(Dataset entries)
_ _ _
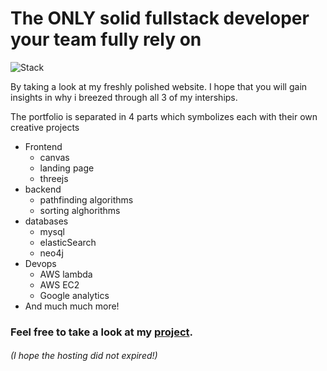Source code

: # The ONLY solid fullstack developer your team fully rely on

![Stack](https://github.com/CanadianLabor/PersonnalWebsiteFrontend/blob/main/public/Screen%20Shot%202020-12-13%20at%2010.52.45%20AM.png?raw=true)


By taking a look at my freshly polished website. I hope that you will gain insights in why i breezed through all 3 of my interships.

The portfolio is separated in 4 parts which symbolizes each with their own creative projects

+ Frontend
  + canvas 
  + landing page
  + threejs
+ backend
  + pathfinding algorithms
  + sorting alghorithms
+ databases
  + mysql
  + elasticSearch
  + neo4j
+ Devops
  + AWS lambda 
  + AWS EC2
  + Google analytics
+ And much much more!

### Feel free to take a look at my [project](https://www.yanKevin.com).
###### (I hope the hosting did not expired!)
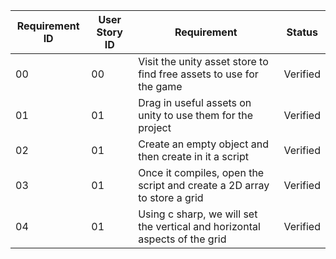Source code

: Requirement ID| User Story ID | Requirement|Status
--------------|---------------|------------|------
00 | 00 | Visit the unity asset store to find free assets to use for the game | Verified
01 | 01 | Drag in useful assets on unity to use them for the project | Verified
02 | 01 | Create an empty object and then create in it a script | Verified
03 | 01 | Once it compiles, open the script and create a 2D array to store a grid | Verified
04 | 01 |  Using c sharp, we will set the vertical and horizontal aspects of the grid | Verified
_ _ _
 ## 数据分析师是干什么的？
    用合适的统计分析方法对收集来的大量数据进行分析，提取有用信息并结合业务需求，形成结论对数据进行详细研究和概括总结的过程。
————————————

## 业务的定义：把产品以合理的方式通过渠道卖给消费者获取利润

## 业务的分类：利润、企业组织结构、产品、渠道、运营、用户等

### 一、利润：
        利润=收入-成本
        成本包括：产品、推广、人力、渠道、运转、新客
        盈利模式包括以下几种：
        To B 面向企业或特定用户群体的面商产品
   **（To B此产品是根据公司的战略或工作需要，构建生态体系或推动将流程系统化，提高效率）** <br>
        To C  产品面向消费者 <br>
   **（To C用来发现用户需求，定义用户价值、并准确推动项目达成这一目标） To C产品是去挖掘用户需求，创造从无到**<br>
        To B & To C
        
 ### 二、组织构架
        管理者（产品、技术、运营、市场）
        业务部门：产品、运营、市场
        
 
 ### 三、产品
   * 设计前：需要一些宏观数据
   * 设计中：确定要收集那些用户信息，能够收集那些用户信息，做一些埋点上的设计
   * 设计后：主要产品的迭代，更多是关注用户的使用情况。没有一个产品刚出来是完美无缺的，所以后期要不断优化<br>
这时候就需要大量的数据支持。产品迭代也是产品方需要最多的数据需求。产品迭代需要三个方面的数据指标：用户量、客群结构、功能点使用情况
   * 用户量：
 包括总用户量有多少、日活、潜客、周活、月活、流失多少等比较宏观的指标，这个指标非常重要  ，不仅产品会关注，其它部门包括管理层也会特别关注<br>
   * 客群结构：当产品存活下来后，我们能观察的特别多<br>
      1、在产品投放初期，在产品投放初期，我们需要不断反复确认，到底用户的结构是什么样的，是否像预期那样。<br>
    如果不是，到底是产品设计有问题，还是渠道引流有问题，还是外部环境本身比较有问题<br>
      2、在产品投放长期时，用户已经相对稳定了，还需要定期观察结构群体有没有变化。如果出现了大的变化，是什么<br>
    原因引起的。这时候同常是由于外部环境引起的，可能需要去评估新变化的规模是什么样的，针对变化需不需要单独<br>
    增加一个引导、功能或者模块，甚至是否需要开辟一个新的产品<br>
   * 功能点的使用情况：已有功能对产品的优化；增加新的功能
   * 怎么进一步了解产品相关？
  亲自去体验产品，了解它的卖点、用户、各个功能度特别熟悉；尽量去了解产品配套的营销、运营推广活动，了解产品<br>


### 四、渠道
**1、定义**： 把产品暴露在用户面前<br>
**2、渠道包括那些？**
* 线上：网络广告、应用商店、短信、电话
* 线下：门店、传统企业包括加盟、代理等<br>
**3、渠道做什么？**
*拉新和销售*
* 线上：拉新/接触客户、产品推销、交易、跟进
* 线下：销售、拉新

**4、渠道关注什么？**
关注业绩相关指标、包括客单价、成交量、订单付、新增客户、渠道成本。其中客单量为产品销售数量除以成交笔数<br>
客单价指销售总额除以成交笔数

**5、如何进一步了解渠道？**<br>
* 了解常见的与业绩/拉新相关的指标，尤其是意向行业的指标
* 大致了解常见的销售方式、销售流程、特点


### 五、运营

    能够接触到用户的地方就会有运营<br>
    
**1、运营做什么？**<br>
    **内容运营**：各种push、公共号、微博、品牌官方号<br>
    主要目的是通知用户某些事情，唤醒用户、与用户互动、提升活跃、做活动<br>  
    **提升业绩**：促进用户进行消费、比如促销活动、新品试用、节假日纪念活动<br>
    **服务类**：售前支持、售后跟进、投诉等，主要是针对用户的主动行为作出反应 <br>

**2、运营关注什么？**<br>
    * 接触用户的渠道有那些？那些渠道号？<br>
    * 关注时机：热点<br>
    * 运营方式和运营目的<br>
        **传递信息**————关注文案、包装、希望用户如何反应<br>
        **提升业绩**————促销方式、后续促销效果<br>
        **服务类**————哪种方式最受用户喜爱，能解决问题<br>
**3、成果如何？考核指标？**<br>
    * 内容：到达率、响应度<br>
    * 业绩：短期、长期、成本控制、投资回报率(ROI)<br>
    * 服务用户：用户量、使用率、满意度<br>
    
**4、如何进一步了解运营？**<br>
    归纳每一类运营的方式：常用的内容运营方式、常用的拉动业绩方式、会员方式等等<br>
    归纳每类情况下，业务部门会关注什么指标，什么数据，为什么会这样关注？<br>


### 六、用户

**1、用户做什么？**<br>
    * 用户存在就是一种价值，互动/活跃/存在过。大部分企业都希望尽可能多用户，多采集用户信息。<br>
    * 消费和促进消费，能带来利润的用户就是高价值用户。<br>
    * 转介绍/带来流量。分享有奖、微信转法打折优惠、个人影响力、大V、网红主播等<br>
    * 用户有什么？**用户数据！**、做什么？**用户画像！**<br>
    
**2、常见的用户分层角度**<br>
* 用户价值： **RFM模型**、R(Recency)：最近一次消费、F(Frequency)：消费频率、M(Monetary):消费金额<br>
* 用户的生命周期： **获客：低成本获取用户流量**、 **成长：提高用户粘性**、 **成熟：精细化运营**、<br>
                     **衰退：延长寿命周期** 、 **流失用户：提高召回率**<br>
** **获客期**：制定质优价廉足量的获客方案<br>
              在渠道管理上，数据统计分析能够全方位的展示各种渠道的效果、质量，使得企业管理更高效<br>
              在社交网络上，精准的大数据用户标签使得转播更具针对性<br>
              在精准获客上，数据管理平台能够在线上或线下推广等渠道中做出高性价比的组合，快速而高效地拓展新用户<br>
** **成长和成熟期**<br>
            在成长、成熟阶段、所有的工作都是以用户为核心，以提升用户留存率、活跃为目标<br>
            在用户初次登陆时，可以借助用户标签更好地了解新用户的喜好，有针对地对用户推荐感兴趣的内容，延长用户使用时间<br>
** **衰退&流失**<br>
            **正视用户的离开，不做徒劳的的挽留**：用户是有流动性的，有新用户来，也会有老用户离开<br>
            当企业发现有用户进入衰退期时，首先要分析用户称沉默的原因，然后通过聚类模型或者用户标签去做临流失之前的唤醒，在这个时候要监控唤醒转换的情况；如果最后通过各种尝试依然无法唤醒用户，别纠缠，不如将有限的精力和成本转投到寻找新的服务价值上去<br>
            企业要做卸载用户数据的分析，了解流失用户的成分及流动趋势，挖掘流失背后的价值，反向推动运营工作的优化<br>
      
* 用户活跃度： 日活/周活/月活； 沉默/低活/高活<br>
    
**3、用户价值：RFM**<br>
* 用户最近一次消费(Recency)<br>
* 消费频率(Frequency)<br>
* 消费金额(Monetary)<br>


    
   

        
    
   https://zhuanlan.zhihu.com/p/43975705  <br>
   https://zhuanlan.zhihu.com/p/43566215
_ _ _
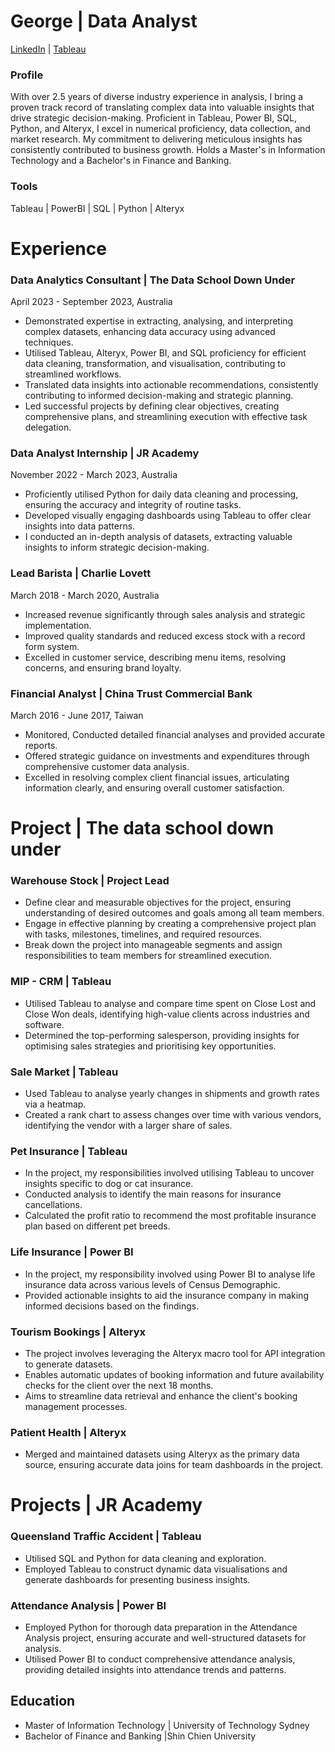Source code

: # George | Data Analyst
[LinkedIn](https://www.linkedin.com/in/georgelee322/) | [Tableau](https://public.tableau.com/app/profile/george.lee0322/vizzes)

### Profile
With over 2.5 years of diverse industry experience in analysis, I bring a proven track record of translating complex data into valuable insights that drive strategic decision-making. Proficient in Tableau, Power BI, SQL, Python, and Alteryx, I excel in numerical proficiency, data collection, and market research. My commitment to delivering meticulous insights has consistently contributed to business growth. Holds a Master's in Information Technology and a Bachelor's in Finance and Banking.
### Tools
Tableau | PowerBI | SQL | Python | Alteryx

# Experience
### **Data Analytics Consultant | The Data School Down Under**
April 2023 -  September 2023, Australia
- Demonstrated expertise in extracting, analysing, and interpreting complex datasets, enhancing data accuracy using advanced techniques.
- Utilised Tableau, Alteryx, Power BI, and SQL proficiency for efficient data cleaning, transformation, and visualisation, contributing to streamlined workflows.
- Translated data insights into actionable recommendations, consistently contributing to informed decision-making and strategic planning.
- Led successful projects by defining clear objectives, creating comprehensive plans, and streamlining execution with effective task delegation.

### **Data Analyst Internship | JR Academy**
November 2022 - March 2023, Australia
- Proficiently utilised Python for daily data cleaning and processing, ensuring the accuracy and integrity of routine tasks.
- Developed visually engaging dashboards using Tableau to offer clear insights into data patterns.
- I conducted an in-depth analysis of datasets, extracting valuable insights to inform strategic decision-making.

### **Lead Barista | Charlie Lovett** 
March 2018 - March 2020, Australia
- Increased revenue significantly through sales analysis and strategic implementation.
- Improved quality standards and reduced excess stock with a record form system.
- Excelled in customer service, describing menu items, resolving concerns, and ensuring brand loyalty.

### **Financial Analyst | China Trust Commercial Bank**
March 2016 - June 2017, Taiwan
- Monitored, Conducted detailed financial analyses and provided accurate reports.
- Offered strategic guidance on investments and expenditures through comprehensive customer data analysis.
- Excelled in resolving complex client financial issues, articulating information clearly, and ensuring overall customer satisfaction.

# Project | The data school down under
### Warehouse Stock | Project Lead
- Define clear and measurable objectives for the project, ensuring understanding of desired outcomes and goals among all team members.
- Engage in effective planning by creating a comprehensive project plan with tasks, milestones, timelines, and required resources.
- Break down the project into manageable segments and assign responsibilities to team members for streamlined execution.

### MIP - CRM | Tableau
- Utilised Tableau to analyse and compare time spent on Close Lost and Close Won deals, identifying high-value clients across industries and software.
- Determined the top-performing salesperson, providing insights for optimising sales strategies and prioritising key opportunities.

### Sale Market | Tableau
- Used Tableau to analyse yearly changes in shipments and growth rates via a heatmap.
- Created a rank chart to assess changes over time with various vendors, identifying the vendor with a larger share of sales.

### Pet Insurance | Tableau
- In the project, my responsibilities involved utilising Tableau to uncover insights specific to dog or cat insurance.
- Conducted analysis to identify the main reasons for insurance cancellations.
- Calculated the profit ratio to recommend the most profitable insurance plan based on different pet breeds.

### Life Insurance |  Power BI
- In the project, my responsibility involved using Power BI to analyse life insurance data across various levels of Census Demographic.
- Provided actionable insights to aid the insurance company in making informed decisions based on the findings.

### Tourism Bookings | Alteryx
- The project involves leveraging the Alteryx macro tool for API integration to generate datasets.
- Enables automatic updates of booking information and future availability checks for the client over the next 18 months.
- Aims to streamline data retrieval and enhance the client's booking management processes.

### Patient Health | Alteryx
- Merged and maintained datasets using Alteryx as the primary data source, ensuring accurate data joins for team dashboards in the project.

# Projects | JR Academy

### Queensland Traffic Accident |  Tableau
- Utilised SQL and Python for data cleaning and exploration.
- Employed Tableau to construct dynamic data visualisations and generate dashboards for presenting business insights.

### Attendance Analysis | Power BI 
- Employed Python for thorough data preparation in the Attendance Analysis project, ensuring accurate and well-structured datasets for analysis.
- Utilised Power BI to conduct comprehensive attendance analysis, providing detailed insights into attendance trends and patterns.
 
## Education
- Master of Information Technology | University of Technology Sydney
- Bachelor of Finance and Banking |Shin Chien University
_ _ _
(Work to complete): Collect every line with the string "look" from the records, and copy each.

(Exercise answer):
By taking a look at my freshly polished website. I hope that you will gain insights in why i breezed through all 3 of my interships.
### Feel free to take a look at my [project](https://www.yanKevin.com).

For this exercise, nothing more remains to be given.